We can now conclude the proof of Theorem 1.1 by induction on m. For \(m=1\), we have (1.5). Assuming that the result (1.11) holds for \(m-1\) singularities, we know the asymptotics for \(F(r\vec {\tau };\vec {s}_0)=E(r\tau _1,\ldots , r\tau _{m-1};\beta _1,\ldots ,\beta _{m-2}, \hat{\beta }_{m-1})\).
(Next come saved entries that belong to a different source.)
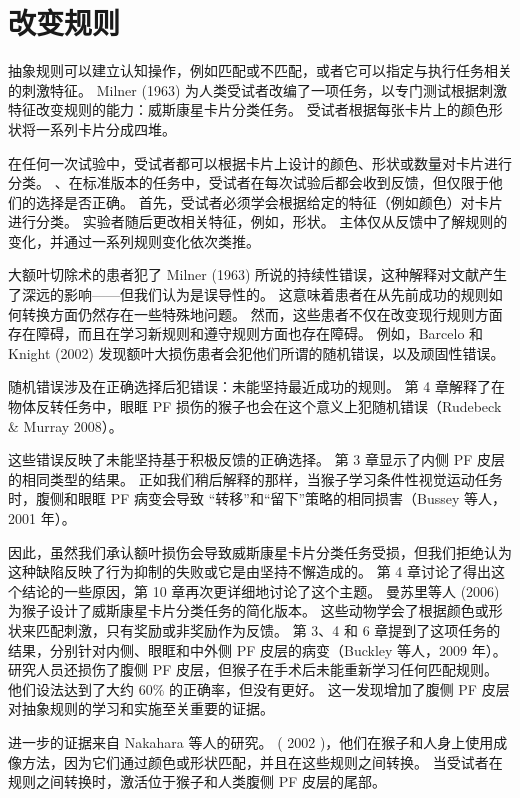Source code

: \section{改变规则}
\par
抽象规则可以建立认知操作，例如匹配或不匹配，或者它可以指定与执行任务相关的刺激特征。 
Milner (1963) 为人类受试者改编了一项任务，以专门测试根据刺激特征改变规则的能力：威斯康星卡片分类任务。 
受试者根据每张卡片上的颜色形状将一系列卡片分成四堆。
\par
在任何一次试验中，受试者都可以根据卡片上设计的颜色、形状或数量对卡片进行分类。 
、在标准版本的任务中，受试者在每次试验后都会收到反馈，但仅限于他们的选择是否正确。 
首先，受试者必须学会根据给定的特征（例如颜色）对卡片进行分类。 
实验者随后更改相关特征，例如，形状。 
主体仅从反馈中了解规则的变化，并通过一系列规则变化依次类推。
\par
大额叶切除术的患者犯了 Milner (1963) 所说的持续性错误，这种解释对文献产生了深远的影响——但我们认为是误导性的。 
这意味着患者在从先前成功的规则如何转换方面仍然存在一些特殊地问题。 
然而，这些患者不仅在改变现行规则方面存在障碍，而且在学习新规则和遵守规则方面也存在障碍。 
例如，Barcelo 和 Knight (2002) 发现额叶大损伤患者会犯他们所谓的随机错误，以及顽固性错误。
\par
随机错误涉及在正确选择后犯错误：未能坚持最近成功的规则。 
第 4 章解释了在物体反转任务中，眼眶 PF 损伤的猴子也会在这个意义上犯随机错误（Rudebeck \& Murray 2008）。
\par
这些错误反映了未能坚持基于积极反馈的正确选择。 第 3 章显示了内侧 PF 皮层的相同类型的结果。 
正如我们稍后解释的那样，当猴子学习条件性视觉运动任务时，腹侧和眼眶 PF 病变会导致
“转移”和“留下”策略的相同损害（Bussey 等人，2001 年）。
\par
因此，虽然我们承认额叶损伤会导致威斯康星卡片分类任务受损，但我们拒绝认为这种缺陷反映了行为抑制的失败或它是由坚持不懈造成的。 
第 4 章讨论了得出这个结论的一些原因，第 10 章再次更详细地讨论了这个主题。 
曼苏里等人 (2006) 为猴子设计了威斯康星卡片分类任务的简化版本。 
这些动物学会了根据颜色或形状来匹配刺激，只有奖励或非奖励作为反馈。 
第 3、4 和 6 章提到了这项任务的结果，分别针对内侧、眼眶和中外侧 PF 皮层的病变（Buckley 等人，2009 年）。 
研究人员还损伤了腹侧 PF 皮层，但猴子在手术后未能重新学习任何匹配规则。 
他们设法达到了大约 60\% 的正确率，但没有更好。 
这一发现增加了腹侧 PF 皮层对抽象规则的学习和实施至关重要的证据。
\par
进一步的证据来自 Nakahara 等人的研究。 ( 2002 )，他们在猴子和人身上使用成像方法，因为它们通过颜色或形状匹配，并且在这些规则之间转换。 
当受试者在规则之间转换时，激活位于猴子和人类腹侧 PF 皮层的尾部。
Substituting these asymptotics in (6.8) and using (5.19), we obtain

$$\begin{aligned} \log F(r\vec {\tau };\vec {s})=C_1r^{3/2}+C_2\log r + C_3, \qquad r\rightarrow +\infty , \end{aligned}$$

with

$$\begin{aligned}&C_1=-2\pi i \sum _{j=1}^m \beta _{j}\mu (\tau _j), \quad C_2=-\frac{3}{2}\sum _{j=1}^m\beta _j^2,\\&C_3=\sum _{j=1}^m\log G(1+\beta _j)G(1-\beta _j) -\frac{3}{2}\sum _{j=1}^m\beta _j^2\log (4|\tau _j|) -2\sum _{1\le k<j\le m}\beta _{j}\beta _{k}\log \widetilde{T}_{j,k}. \end{aligned}$$

From this expansion, it is straightforward to derive (1.11). The expansion (1.9) follows from (1.5) after another straightforward calculation. This concludes the proof of Theorem 1.1.